**DIRECTIONS**
With the string "custom" as the filter, copy each matching line from the records.

Source records
* * *

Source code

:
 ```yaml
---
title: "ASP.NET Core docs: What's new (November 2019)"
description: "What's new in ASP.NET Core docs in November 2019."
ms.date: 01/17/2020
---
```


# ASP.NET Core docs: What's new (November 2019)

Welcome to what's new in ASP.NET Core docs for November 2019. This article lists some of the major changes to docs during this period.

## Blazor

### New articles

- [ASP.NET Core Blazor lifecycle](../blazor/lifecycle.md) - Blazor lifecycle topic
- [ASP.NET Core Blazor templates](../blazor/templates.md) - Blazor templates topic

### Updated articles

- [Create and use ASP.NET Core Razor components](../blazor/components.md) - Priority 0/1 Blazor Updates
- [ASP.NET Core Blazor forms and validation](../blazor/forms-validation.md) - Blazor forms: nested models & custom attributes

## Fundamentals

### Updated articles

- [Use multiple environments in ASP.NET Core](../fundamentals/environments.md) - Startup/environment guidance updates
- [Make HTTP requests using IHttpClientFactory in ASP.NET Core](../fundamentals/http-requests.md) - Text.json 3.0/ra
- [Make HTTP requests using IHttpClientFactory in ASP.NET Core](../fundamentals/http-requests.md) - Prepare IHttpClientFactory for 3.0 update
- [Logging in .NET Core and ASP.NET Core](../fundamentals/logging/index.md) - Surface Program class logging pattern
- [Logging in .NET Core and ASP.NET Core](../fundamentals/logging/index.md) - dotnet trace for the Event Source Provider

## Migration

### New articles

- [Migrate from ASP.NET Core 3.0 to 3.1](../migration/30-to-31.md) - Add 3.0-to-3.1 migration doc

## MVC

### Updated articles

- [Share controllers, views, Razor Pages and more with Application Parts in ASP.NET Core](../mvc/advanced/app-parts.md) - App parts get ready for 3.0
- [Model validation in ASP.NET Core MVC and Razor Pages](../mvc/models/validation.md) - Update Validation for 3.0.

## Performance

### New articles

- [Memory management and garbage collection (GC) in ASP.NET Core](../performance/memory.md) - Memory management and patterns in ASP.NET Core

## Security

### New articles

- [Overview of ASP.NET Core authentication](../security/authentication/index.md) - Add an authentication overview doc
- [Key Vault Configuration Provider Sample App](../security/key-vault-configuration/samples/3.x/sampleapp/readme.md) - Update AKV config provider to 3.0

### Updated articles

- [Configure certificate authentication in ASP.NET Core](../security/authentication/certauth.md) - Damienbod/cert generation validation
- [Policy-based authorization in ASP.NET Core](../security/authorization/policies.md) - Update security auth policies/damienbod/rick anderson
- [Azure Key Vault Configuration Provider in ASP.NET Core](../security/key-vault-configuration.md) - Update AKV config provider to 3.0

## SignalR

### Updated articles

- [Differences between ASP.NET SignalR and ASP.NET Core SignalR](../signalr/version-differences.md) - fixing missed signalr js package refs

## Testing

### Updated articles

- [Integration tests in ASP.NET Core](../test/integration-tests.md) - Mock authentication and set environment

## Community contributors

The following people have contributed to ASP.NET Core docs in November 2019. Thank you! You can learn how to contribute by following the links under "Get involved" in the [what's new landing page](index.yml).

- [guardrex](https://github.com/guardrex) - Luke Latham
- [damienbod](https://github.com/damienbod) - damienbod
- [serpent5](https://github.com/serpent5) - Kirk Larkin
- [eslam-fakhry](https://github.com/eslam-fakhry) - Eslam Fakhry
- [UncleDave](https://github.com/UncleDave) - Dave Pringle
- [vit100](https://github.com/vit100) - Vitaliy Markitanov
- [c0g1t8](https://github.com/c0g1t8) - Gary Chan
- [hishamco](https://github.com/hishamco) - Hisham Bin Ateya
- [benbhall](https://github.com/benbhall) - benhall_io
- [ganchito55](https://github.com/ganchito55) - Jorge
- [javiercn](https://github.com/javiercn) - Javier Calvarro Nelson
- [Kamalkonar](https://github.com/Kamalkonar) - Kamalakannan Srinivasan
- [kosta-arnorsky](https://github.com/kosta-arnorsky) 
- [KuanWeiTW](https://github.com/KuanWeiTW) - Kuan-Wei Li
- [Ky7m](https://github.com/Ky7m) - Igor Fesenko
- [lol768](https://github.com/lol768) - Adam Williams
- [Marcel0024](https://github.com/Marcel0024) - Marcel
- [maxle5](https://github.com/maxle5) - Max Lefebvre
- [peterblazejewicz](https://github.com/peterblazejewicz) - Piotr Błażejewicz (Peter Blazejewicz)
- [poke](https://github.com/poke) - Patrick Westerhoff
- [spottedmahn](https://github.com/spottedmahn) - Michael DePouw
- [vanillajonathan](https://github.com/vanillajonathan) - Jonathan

* * *

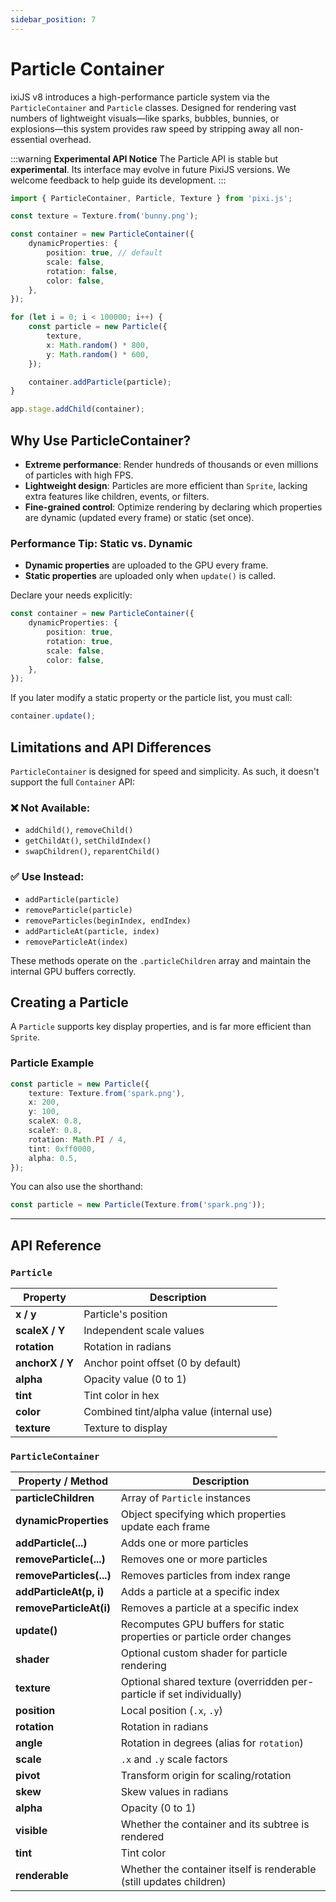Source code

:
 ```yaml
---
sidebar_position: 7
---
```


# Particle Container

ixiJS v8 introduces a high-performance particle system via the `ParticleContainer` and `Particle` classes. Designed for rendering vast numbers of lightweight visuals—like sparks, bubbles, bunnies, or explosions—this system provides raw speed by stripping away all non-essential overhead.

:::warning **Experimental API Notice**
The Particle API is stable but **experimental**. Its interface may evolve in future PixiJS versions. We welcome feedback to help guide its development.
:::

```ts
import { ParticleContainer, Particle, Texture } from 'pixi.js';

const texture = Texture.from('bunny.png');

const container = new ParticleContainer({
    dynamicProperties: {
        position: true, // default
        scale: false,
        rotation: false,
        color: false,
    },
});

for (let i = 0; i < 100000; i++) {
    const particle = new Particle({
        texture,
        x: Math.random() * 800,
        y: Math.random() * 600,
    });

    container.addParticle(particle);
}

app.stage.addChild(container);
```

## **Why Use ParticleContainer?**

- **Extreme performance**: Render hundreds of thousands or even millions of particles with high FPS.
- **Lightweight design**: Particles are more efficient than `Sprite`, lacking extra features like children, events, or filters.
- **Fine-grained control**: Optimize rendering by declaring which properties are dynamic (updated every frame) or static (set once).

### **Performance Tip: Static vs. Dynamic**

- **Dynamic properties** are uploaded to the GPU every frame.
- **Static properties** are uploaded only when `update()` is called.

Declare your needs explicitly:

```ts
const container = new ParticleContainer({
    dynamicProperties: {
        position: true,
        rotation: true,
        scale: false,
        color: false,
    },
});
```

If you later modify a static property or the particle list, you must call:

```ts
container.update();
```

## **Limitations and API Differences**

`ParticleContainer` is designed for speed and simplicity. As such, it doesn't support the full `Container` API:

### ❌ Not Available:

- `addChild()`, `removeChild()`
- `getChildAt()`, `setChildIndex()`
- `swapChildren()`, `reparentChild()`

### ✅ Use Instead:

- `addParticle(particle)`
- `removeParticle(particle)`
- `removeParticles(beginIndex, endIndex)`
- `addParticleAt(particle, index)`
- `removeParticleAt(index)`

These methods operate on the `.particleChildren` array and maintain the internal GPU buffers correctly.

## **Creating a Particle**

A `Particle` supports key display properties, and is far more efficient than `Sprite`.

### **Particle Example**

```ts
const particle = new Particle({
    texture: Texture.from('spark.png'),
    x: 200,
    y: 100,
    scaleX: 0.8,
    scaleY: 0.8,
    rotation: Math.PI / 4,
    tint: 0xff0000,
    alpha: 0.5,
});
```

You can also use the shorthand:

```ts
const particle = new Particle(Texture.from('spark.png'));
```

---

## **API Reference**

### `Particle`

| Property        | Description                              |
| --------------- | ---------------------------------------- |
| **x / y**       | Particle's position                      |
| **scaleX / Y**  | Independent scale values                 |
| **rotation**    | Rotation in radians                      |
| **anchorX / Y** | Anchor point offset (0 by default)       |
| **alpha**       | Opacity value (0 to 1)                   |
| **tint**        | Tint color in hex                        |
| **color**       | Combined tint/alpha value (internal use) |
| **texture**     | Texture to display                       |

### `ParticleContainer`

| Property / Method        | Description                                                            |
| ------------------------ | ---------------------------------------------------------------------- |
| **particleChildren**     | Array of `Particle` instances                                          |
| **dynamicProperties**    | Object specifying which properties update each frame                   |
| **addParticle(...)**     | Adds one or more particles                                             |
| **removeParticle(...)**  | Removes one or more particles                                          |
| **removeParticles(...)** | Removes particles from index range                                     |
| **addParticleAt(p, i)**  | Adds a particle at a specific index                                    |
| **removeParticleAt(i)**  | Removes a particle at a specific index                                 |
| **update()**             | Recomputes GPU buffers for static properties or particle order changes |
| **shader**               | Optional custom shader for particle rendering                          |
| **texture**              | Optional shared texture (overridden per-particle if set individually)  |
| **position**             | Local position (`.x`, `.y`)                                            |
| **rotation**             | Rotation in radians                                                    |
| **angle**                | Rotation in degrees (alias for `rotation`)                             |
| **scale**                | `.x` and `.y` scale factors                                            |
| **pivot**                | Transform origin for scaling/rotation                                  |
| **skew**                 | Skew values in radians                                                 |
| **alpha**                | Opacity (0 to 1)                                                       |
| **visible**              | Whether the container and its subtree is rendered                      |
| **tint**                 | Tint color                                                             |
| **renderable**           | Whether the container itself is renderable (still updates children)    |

* * *

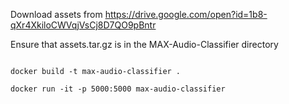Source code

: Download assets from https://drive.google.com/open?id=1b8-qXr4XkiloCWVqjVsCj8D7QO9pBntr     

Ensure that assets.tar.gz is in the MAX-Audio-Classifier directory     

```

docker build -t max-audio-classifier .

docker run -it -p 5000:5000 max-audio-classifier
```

* * *

**RESPONSE BELOW**
- [ASP.NET Core Blazor forms and validation](../blazor/forms-validation.md) - Blazor forms: nested models & custom attributes
| **shader**               | Optional custom shader for particle rendering                          |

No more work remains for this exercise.